*Data listing:*

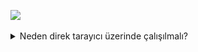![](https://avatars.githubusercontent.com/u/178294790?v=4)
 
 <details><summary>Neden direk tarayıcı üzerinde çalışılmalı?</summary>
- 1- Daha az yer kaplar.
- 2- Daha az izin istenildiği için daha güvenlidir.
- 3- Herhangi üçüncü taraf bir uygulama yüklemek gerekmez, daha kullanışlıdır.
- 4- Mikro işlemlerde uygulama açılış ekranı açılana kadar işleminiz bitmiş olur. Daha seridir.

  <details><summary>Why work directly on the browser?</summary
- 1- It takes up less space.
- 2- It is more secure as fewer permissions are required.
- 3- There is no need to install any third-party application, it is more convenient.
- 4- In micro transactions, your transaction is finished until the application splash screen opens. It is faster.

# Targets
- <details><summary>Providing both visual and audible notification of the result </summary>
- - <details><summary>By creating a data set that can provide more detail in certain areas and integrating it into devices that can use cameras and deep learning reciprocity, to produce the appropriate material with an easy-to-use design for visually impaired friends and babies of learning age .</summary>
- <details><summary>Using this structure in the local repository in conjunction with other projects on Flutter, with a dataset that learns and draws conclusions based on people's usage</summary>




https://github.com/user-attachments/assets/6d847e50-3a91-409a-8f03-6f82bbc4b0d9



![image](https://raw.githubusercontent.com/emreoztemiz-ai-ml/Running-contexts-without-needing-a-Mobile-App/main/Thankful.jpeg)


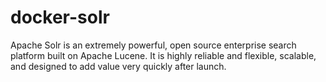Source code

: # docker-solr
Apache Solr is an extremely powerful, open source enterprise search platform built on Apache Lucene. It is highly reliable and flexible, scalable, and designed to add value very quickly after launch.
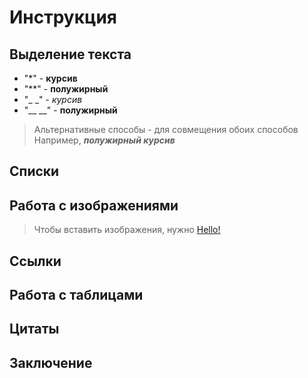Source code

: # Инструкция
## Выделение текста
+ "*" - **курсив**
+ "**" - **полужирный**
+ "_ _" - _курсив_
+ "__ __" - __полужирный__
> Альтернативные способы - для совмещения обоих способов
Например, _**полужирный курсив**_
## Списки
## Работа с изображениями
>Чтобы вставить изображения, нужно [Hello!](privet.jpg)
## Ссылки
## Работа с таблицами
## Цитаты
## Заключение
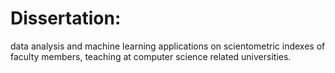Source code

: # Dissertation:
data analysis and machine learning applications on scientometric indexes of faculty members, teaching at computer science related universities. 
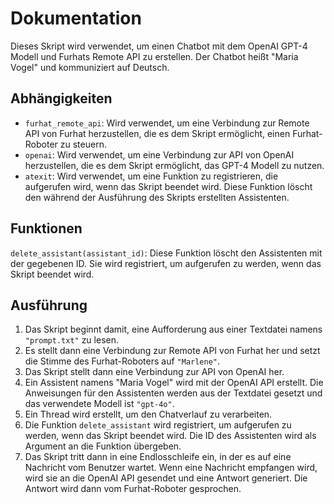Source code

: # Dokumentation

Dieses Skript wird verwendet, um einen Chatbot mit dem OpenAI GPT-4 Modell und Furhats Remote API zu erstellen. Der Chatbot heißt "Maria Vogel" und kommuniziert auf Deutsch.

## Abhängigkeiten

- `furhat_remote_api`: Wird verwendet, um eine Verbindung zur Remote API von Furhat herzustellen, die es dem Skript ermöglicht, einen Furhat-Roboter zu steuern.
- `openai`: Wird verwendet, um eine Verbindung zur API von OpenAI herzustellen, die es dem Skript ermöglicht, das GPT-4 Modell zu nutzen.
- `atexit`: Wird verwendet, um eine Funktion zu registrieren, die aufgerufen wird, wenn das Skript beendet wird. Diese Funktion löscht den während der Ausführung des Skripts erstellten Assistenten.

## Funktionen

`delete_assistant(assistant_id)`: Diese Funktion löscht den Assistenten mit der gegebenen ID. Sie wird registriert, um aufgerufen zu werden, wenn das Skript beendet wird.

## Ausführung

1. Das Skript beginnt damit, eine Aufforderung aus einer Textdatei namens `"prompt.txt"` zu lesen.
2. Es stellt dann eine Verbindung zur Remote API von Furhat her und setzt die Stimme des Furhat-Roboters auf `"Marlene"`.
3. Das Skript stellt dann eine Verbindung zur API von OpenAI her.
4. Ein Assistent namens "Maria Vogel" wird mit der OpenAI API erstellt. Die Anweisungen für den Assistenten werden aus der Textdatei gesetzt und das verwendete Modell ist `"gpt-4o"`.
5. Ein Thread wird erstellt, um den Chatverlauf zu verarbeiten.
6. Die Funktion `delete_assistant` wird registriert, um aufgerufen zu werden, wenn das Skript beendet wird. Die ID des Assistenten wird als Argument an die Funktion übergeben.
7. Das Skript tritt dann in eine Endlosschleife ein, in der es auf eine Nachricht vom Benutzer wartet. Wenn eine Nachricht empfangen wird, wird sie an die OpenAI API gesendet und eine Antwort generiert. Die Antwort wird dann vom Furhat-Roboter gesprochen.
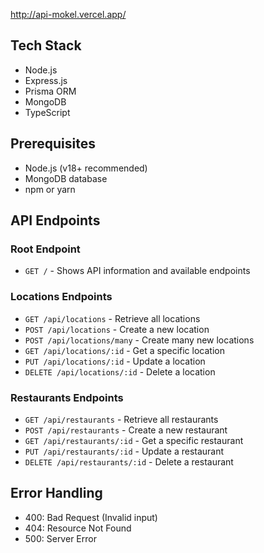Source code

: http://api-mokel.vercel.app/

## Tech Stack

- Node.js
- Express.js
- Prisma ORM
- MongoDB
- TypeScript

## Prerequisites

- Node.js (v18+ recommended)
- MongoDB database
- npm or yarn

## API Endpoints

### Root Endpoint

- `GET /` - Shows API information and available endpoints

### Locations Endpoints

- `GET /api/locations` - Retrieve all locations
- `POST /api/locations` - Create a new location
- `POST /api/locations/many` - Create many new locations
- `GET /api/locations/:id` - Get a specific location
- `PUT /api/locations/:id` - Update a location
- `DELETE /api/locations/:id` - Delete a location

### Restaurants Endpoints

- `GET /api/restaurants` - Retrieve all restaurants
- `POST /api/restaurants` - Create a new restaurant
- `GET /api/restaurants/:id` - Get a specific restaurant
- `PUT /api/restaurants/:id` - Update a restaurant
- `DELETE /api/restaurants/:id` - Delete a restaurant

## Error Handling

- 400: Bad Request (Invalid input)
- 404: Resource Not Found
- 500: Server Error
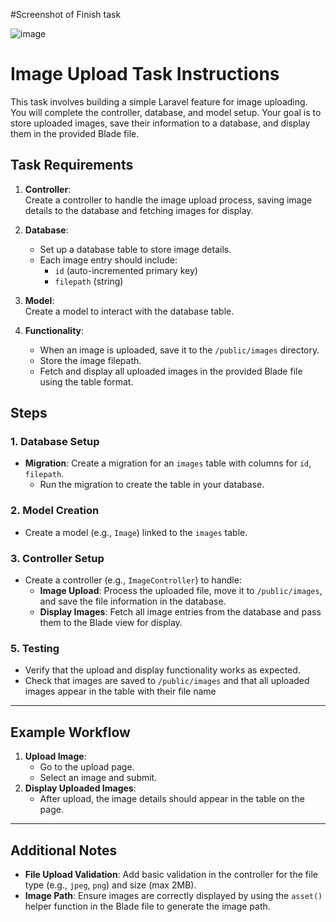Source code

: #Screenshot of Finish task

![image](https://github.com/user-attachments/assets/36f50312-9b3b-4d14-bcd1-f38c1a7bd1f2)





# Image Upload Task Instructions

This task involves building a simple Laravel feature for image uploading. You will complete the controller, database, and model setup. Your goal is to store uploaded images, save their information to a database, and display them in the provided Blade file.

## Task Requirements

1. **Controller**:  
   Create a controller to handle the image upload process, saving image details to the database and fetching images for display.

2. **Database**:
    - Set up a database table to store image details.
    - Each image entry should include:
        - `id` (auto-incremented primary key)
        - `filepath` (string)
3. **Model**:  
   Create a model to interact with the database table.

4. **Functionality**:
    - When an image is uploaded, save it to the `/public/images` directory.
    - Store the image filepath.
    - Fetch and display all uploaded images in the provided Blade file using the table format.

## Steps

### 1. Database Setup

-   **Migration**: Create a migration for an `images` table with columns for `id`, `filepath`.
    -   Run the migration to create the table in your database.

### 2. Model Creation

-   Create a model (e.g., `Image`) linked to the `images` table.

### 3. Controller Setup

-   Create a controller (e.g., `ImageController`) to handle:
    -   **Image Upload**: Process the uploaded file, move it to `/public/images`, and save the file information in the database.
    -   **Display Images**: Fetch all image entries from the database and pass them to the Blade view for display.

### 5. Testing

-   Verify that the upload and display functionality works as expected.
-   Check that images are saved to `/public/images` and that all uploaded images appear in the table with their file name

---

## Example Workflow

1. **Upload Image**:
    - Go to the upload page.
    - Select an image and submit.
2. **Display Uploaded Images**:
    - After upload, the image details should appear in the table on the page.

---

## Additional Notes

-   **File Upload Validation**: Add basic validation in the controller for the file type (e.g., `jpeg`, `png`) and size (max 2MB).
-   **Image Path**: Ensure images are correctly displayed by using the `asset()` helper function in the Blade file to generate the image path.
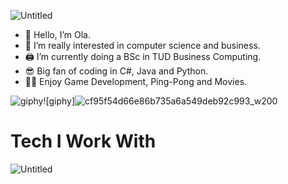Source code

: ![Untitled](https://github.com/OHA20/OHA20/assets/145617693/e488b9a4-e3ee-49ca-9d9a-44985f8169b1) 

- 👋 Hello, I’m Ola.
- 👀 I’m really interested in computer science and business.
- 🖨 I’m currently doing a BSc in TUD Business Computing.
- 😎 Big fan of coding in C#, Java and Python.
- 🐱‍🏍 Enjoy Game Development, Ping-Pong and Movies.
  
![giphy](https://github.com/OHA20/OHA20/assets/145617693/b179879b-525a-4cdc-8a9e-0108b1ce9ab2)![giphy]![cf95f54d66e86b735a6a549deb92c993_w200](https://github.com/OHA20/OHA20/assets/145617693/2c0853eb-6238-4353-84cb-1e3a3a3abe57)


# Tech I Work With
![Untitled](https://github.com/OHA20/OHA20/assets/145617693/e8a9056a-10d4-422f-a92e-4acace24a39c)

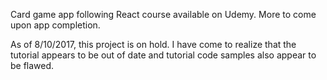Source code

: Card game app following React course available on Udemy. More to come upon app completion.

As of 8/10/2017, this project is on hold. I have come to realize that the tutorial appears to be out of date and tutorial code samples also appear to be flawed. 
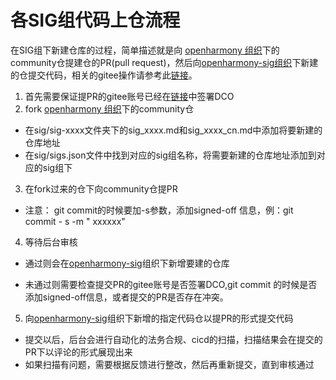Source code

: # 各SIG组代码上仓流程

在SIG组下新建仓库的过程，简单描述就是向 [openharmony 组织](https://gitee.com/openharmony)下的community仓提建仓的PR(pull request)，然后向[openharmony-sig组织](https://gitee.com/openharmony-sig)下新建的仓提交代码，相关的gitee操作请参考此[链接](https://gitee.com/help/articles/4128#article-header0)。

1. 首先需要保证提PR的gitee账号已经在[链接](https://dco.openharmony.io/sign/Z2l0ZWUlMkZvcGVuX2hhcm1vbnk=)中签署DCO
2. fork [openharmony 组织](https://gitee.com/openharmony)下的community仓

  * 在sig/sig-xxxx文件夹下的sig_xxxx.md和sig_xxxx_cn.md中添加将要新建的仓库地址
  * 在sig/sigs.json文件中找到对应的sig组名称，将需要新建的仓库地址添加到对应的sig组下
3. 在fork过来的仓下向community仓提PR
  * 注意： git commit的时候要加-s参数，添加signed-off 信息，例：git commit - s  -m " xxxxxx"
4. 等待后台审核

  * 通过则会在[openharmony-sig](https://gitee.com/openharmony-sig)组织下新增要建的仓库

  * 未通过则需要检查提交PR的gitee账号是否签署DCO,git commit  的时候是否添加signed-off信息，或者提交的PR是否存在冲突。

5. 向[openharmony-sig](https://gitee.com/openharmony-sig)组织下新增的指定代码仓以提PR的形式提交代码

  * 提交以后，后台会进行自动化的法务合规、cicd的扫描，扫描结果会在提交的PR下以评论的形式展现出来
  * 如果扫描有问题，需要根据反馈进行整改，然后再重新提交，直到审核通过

*Exercise aim:* Using the listing above, state the count of lines that include "Ausführung" and nothing else.

*Exercise result:* 2